> **WHAT TO WORK ON**
Every line from the one containing "over the benchmark." to the final line of the material below must be reproduced exactly; leave out all other lines.

> **ENTRIES SUPPLIED**
=== Section Start ===
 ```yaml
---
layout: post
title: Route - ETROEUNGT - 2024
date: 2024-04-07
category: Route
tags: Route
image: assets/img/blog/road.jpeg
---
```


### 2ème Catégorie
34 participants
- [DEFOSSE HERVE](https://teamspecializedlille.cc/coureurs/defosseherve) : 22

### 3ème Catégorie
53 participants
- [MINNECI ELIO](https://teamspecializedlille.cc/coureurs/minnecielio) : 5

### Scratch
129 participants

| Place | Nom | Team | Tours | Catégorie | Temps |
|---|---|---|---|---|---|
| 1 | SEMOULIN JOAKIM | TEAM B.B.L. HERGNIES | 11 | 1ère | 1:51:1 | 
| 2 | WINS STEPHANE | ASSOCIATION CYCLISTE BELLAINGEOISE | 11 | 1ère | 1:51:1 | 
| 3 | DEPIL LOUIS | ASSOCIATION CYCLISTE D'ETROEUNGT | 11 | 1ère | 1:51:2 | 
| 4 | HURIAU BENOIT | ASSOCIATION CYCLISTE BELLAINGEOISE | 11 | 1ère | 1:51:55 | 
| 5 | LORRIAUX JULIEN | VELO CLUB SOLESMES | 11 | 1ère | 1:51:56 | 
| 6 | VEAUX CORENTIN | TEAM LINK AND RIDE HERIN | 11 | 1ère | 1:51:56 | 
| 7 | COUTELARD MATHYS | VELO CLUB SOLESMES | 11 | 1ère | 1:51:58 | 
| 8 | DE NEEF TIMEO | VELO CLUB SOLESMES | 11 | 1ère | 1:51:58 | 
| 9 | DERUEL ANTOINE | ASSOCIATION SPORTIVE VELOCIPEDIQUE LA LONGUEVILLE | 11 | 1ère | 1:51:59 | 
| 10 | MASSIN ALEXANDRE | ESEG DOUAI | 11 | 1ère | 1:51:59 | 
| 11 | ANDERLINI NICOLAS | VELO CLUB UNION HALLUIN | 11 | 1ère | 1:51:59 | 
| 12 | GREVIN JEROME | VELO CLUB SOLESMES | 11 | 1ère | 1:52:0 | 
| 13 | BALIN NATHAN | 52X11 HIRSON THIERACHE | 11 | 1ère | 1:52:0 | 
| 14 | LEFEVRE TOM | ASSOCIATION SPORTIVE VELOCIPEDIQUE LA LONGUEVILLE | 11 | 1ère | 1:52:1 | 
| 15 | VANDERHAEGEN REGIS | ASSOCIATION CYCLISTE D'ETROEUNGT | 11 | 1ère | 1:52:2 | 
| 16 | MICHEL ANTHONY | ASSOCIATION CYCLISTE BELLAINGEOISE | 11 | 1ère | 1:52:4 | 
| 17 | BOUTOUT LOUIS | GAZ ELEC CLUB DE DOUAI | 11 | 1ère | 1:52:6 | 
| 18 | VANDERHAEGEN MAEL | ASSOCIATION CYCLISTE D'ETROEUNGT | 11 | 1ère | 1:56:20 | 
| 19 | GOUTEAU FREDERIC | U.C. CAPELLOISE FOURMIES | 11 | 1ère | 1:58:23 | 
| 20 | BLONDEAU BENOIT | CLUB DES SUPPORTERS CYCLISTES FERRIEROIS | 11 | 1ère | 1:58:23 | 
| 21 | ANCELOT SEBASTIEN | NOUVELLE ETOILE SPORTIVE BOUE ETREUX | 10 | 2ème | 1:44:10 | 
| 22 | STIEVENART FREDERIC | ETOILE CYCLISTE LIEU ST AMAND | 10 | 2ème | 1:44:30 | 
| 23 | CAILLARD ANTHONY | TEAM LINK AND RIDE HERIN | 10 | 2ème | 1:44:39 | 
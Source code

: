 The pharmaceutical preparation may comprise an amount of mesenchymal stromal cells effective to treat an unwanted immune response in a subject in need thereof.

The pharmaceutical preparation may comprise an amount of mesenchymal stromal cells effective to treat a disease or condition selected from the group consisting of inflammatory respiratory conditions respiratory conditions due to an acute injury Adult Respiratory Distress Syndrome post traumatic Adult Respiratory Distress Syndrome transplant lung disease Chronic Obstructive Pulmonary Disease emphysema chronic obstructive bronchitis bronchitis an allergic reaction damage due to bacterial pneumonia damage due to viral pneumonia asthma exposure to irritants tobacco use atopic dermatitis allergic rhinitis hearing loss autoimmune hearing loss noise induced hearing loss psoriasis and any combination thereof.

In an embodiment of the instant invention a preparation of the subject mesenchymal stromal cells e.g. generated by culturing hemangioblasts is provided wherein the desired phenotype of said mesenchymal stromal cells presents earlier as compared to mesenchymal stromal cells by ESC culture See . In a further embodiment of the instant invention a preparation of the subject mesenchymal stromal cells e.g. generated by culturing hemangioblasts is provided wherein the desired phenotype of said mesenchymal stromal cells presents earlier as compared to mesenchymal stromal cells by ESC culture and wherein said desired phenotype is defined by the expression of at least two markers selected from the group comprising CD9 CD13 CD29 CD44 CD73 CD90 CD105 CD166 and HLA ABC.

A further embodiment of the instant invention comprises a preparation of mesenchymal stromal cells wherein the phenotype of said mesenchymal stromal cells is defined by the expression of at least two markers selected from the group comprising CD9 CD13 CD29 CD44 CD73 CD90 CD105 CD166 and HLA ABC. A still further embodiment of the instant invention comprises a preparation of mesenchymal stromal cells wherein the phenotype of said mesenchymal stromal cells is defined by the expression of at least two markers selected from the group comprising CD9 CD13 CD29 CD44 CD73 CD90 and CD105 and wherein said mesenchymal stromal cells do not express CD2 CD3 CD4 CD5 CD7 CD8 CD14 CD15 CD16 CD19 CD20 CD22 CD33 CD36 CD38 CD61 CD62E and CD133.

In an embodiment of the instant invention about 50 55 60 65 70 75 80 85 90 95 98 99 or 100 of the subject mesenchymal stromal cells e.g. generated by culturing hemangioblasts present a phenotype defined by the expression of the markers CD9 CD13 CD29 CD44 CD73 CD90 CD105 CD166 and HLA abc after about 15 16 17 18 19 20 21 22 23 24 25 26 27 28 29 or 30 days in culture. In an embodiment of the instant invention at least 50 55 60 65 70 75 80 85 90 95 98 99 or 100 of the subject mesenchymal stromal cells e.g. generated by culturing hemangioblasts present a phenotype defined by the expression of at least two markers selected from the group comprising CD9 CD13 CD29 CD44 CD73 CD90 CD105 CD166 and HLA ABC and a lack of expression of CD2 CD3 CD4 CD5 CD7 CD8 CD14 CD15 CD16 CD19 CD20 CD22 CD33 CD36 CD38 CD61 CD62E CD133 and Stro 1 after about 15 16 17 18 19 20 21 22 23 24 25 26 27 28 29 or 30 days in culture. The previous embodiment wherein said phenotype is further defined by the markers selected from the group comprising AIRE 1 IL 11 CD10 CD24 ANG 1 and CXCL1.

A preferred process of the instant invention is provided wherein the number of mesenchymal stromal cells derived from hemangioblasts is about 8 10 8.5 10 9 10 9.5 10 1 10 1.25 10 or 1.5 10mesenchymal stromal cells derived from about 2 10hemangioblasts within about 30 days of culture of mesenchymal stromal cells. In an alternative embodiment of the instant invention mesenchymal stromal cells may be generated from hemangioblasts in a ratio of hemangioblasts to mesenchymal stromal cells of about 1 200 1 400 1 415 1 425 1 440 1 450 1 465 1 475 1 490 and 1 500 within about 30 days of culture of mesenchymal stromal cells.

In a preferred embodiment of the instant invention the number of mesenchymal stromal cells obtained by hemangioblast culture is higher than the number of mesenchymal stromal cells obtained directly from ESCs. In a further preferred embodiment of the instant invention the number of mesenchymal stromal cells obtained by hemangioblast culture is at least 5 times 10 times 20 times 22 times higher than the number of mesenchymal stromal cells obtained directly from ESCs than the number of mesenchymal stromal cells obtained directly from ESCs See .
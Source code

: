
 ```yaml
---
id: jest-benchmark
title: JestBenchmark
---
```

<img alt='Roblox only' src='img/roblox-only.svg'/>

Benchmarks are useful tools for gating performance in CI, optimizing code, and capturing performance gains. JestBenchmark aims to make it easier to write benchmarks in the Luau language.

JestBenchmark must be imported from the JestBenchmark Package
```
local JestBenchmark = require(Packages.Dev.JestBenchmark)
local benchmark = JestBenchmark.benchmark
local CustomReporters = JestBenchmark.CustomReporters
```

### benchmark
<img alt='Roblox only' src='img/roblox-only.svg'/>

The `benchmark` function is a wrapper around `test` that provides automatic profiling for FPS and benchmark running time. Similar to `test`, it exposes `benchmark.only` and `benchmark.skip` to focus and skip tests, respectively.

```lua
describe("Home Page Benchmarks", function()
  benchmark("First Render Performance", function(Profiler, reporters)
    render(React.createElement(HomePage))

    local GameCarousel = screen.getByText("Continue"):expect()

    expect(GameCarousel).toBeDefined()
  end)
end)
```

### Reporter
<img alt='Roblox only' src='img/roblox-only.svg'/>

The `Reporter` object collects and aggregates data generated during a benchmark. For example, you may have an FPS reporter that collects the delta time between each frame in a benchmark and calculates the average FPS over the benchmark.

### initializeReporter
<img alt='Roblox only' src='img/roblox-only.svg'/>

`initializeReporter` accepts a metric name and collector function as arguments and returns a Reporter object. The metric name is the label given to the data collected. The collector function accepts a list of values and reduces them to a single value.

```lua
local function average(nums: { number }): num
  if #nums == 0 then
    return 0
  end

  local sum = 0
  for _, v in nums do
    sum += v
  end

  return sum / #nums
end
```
=== Section End ===
> **RESPONSE BOX**
The `Reporter` object collects and aggregates data generated during a benchmark. For example, you may have an FPS reporter that collects the delta time between each frame in a benchmark and calculates the average FPS over the benchmark.

### initializeReporter
<img alt='Roblox only' src='img/roblox-only.svg'/>

`initializeReporter` accepts a metric name and collector function as arguments and returns a Reporter object. The metric name is the label given to the data collected. The collector function accepts a list of values and reduces them to a single value.

```lua
local function average(nums: { number }): num
  if #nums == 0 then
    return 0
  end

  local sum = 0
  for _, v in nums do
    sum += v
  end

  return sum / #nums
end
```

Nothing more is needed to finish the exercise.